Experts advise on e-crime

cyber-crime_4By Letuka Chafotsa

MASERU — Absa Bank and Barclays Africa engaged the Lesotho Mounted Police Services (LMPS) and the Central Bank of Lesotho who are the law enforcement agencies on e-crime at a two-day training seminar held last week.

The seminar, which was held in Maseru, also created both staff and customer awareness to detect banking fraud.

It also advised on how to draft proper legislation on e-crime and efficiently investigate card skimming.

The Barclays Africa initiated training was facilitated by LMPS and the Central Bank of Lesotho.

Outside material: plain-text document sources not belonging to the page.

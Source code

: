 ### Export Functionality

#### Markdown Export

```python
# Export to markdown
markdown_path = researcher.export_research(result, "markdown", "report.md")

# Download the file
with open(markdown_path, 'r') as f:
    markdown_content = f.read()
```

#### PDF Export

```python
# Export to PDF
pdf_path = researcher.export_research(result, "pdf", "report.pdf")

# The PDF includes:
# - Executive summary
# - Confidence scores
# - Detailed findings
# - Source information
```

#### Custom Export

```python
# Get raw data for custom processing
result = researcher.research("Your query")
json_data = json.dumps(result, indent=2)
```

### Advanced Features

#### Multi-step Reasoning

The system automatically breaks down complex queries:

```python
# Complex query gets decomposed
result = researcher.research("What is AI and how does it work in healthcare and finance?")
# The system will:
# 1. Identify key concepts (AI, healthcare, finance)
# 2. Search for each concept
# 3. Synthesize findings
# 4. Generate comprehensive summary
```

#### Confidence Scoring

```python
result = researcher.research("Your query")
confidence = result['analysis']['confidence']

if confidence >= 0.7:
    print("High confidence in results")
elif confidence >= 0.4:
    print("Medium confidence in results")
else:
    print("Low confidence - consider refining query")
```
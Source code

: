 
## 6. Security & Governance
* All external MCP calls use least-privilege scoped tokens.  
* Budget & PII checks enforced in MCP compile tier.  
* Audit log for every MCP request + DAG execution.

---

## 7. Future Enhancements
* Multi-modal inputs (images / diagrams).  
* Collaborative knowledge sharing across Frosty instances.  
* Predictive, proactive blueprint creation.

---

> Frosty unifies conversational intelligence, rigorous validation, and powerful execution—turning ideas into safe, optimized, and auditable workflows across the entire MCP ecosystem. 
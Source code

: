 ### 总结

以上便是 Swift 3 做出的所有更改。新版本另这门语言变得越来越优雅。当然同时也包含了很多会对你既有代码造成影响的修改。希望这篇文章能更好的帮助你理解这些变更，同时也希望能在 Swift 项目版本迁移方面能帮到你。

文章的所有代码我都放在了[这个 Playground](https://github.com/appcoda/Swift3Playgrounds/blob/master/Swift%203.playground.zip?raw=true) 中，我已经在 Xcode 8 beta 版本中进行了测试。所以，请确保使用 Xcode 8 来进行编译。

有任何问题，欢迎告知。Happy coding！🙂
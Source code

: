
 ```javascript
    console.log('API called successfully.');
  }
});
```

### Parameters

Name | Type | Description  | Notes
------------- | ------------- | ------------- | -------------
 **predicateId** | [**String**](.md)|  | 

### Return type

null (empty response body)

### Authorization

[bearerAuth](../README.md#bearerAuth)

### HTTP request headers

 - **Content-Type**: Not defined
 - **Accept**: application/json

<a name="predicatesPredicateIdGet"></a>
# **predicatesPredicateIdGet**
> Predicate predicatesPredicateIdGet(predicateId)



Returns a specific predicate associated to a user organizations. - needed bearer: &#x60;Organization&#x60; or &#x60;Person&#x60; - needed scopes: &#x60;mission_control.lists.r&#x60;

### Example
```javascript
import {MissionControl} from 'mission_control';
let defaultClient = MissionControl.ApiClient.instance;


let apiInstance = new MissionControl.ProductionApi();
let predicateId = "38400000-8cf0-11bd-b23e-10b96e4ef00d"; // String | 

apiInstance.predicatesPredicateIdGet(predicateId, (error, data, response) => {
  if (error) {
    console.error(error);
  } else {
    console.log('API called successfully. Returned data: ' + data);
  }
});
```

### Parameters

Representatives from Barclays Africa, Head of Absa Bank Specialist Investigations Harry Van Cittert and Head of African Forensic Investigations, Bruno Schiemsky facilitated the training with assistance from investigators from Absa Bank, First National Bank and Standard Bank based in South Africa.

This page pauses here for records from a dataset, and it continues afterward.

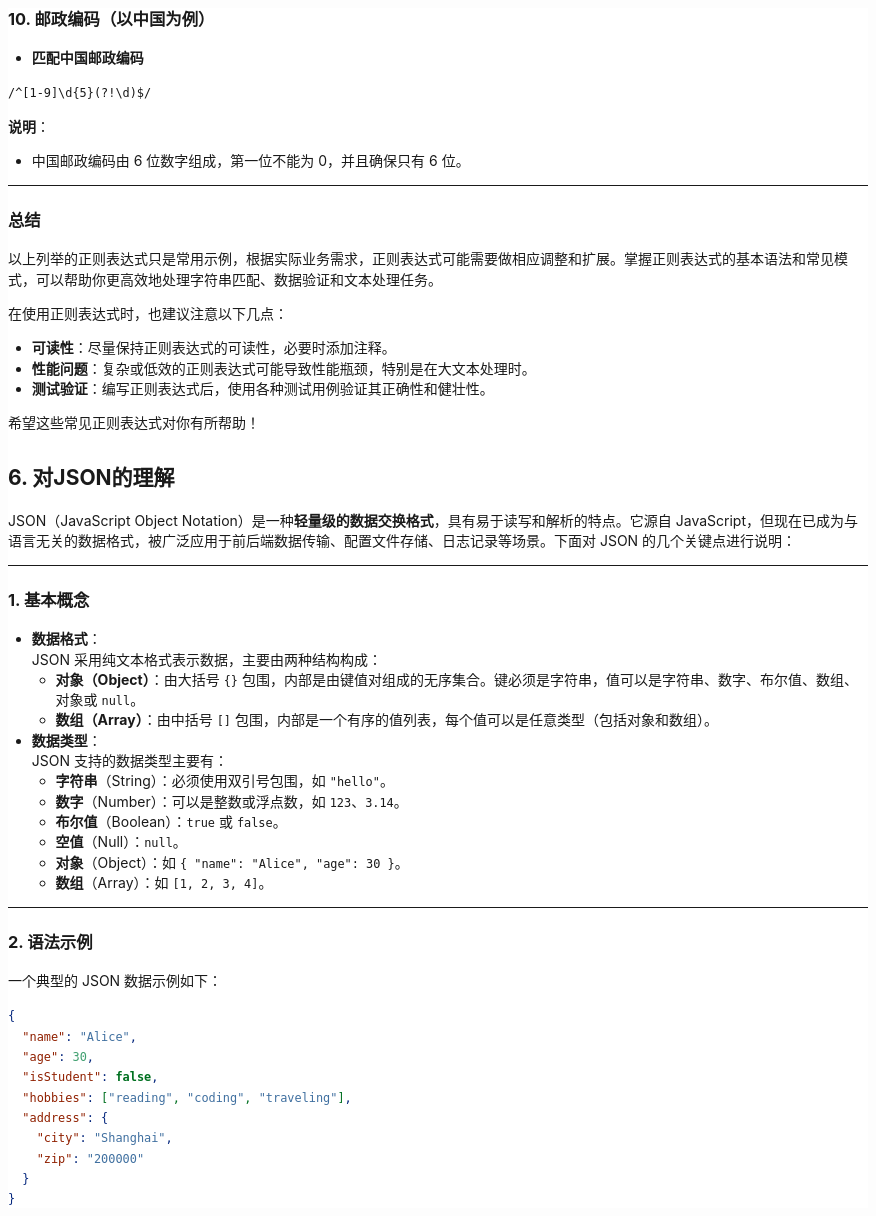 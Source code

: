 
### 10. 邮政编码（以中国为例）

- **匹配中国邮政编码**
```regex
/^[1-9]\d{5}(?!\d)$/
 ```
**说明**：
- 中国邮政编码由 6 位数字组成，第一位不能为 0，并且确保只有 6 位。

---

### 总结

以上列举的正则表达式只是常用示例，根据实际业务需求，正则表达式可能需要做相应调整和扩展。掌握正则表达式的基本语法和常见模式，可以帮助你更高效地处理字符串匹配、数据验证和文本处理任务。

在使用正则表达式时，也建议注意以下几点：

- **可读性**：尽量保持正则表达式的可读性，必要时添加注释。
- **性能问题**：复杂或低效的正则表达式可能导致性能瓶颈，特别是在大文本处理时。
- **测试验证**：编写正则表达式后，使用各种测试用例验证其正确性和健壮性。

希望这些常见正则表达式对你有所帮助！

## 6. 对JSON的理解

JSON（JavaScript Object Notation）是一种**轻量级的数据交换格式**，具有易于读写和解析的特点。它源自 JavaScript，但现在已成为与语言无关的数据格式，被广泛应用于前后端数据传输、配置文件存储、日志记录等场景。下面对 JSON 的几个关键点进行说明：

---

### 1. 基本概念

- **数据格式**：  
    JSON 采用纯文本格式表示数据，主要由两种结构构成：
    - **对象（Object）**：由大括号 `{}` 包围，内部是由键值对组成的无序集合。键必须是字符串，值可以是字符串、数字、布尔值、数组、对象或 `null`。
    - **数组（Array）**：由中括号 `[]` 包围，内部是一个有序的值列表，每个值可以是任意类型（包括对象和数组）。
- **数据类型**：  
    JSON 支持的数据类型主要有：
    - **字符串**（String）：必须使用双引号包围，如 `"hello"`。
    - **数字**（Number）：可以是整数或浮点数，如 `123`、`3.14`。
    - **布尔值**（Boolean）：`true` 或 `false`。
    - **空值**（Null）：`null`。
    - **对象**（Object）：如 `{ "name": "Alice", "age": 30 }`。
    - **数组**（Array）：如 `[1, 2, 3, 4]`。

---

### 2. 语法示例

一个典型的 JSON 数据示例如下：

```json
{
  "name": "Alice",
  "age": 30,
  "isStudent": false,
  "hobbies": ["reading", "coding", "traveling"],
  "address": {
    "city": "Shanghai",
    "zip": "200000"
  }
}
```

Schiemsky and Harry said following complaints, investigations carried out locally and abroad by Barclays Africa’s Forensics Department proved that Auto Teller Machine (ATM) card holders have been victims of card skimming which involves unauthorised cash withdrawals from clients’ accounts.

They revealed that fraudsters had withdrawn cash from local accounts using ATMs in Lesotho and in other countries.

Law enforcement agencies were trained on how the criminals succeed in accessing another person’s bank account and robbing them of their savings.

Harry and Schiemsky explained that, “usually genuine customers are not vigilant when using ATMs and the general practice is to distract them or spy on them to obtain their Personal Identification Number (PIN)”.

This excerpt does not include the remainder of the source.